### Required action
Exact output of all the records is required.

### Dataset excerpts
● ● ●
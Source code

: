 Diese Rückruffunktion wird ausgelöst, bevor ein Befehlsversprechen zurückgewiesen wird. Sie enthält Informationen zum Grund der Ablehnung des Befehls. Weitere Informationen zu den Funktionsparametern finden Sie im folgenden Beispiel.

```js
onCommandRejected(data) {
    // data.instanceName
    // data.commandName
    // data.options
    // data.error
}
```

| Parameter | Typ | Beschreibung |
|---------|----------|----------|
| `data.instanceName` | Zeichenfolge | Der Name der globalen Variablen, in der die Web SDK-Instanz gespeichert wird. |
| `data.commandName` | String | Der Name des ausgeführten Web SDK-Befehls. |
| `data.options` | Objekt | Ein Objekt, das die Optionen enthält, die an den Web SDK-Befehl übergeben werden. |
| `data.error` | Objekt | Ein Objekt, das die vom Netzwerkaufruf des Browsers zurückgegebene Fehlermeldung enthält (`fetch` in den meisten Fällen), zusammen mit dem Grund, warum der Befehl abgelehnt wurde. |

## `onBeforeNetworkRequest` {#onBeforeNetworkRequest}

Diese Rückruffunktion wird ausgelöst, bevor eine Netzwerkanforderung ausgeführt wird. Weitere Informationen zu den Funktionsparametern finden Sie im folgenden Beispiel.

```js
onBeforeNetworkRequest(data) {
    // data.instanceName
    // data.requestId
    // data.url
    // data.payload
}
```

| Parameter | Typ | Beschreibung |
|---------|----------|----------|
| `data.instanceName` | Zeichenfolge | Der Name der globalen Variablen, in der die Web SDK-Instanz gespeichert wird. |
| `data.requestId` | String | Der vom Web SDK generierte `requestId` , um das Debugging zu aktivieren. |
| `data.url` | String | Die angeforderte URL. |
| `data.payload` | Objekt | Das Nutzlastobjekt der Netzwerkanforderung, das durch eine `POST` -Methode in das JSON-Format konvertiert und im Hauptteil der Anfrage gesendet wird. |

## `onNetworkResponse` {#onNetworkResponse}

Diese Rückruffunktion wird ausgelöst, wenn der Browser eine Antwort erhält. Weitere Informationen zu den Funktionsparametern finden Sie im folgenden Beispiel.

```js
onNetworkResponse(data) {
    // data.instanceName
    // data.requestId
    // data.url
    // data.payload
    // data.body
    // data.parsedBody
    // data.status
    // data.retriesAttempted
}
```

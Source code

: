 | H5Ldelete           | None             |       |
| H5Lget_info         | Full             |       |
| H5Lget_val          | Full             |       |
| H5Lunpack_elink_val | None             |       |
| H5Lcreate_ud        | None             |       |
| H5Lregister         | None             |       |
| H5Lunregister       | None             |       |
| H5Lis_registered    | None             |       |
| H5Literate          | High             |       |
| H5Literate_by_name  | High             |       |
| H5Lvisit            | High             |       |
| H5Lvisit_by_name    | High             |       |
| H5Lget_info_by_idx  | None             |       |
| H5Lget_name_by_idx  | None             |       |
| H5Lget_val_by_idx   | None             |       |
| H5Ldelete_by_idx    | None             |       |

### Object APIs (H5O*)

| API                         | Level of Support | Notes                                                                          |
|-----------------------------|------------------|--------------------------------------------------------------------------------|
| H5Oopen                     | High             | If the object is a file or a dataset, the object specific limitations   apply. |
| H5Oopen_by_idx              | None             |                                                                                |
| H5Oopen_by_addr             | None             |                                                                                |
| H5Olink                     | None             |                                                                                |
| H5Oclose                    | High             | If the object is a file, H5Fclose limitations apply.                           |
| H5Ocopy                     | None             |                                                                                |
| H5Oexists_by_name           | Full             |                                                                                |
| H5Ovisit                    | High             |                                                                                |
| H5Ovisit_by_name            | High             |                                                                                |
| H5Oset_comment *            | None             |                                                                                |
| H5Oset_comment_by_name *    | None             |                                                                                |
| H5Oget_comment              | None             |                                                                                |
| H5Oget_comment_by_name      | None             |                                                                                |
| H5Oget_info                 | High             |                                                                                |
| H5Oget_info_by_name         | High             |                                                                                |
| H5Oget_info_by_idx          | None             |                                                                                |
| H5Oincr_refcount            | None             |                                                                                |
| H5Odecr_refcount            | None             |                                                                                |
● ● ●
### Solution for this task
Source code

: Diese Rückruffunktion wird ausgelöst, bevor ein Befehlsversprechen zurückgewiesen wird. Sie enthält Informationen zum Grund der Ablehnung des Befehls. Weitere Informationen zu den Funktionsparametern finden Sie im folgenden Beispiel.

```js
onCommandRejected(data) {
    // data.instanceName
    // data.commandName
    // data.options
    // data.error
}
```

| Parameter | Typ | Beschreibung |
|---------|----------|----------|
| `data.instanceName` | Zeichenfolge | Der Name der globalen Variablen, in der die Web SDK-Instanz gespeichert wird. |
| `data.commandName` | String | Der Name des ausgeführten Web SDK-Befehls. |
| `data.options` | Objekt | Ein Objekt, das die Optionen enthält, die an den Web SDK-Befehl übergeben werden. |
| `data.error` | Objekt | Ein Objekt, das die vom Netzwerkaufruf des Browsers zurückgegebene Fehlermeldung enthält (`fetch` in den meisten Fällen), zusammen mit dem Grund, warum der Befehl abgelehnt wurde. |

## `onBeforeNetworkRequest` {#onBeforeNetworkRequest}

Diese Rückruffunktion wird ausgelöst, bevor eine Netzwerkanforderung ausgeführt wird. Weitere Informationen zu den Funktionsparametern finden Sie im folgenden Beispiel.

```js
onBeforeNetworkRequest(data) {
    // data.instanceName
    // data.requestId
    // data.url
    // data.payload
}
```

| Parameter | Typ | Beschreibung |
|---------|----------|----------|
| `data.instanceName` | Zeichenfolge | Der Name der globalen Variablen, in der die Web SDK-Instanz gespeichert wird. |
| `data.requestId` | String | Der vom Web SDK generierte `requestId` , um das Debugging zu aktivieren. |
| `data.url` | String | Die angeforderte URL. |
| `data.payload` | Objekt | Das Nutzlastobjekt der Netzwerkanforderung, das durch eine `POST` -Methode in das JSON-Format konvertiert und im Hauptteil der Anfrage gesendet wird. |

## `onNetworkResponse` {#onNetworkResponse}

Diese Rückruffunktion wird ausgelöst, wenn der Browser eine Antwort erhält. Weitere Informationen zu den Funktionsparametern finden Sie im folgenden Beispiel.

```js
onNetworkResponse(data) {
    // data.instanceName
    // data.requestId
    // data.url
    // data.payload
    // data.body
    // data.parsedBody
    // data.status
    // data.retriesAttempted
}
```

Source code

: | H5Ldelete           | None             |       |
| H5Lget_info         | Full             |       |
| H5Lget_val          | Full             |       |
| H5Lunpack_elink_val | None             |       |
| H5Lcreate_ud        | None             |       |
| H5Lregister         | None             |       |
| H5Lunregister       | None             |       |
| H5Lis_registered    | None             |       |
| H5Literate          | High             |       |
| H5Literate_by_name  | High             |       |
| H5Lvisit            | High             |       |
| H5Lvisit_by_name    | High             |       |
| H5Lget_info_by_idx  | None             |       |
| H5Lget_name_by_idx  | None             |       |
| H5Lget_val_by_idx   | None             |       |
| H5Ldelete_by_idx    | None             |       |

### Object APIs (H5O*)

| API                         | Level of Support | Notes                                                                          |
|-----------------------------|------------------|--------------------------------------------------------------------------------|
| H5Oopen                     | High             | If the object is a file or a dataset, the object specific limitations   apply. |
| H5Oopen_by_idx              | None             |                                                                                |
| H5Oopen_by_addr             | None             |                                                                                |
| H5Olink                     | None             |                                                                                |
| H5Oclose                    | High             | If the object is a file, H5Fclose limitations apply.                           |
| H5Ocopy                     | None             |                                                                                |
| H5Oexists_by_name           | Full             |                                                                                |
| H5Ovisit                    | High             |                                                                                |
| H5Ovisit_by_name            | High             |                                                                                |
| H5Oset_comment *            | None             |                                                                                |
| H5Oset_comment_by_name *    | None             |                                                                                |
| H5Oget_comment              | None             |                                                                                |
| H5Oget_comment_by_name      | None             |                                                                                |
| H5Oget_info                 | High             |                                                                                |
| H5Oget_info_by_name         | High             |                                                                                |
| H5Oget_info_by_idx          | None             |                                                                                |
| H5Oincr_refcount            | None             |                                                                                |
| H5Odecr_refcount            | None             |                                                                                |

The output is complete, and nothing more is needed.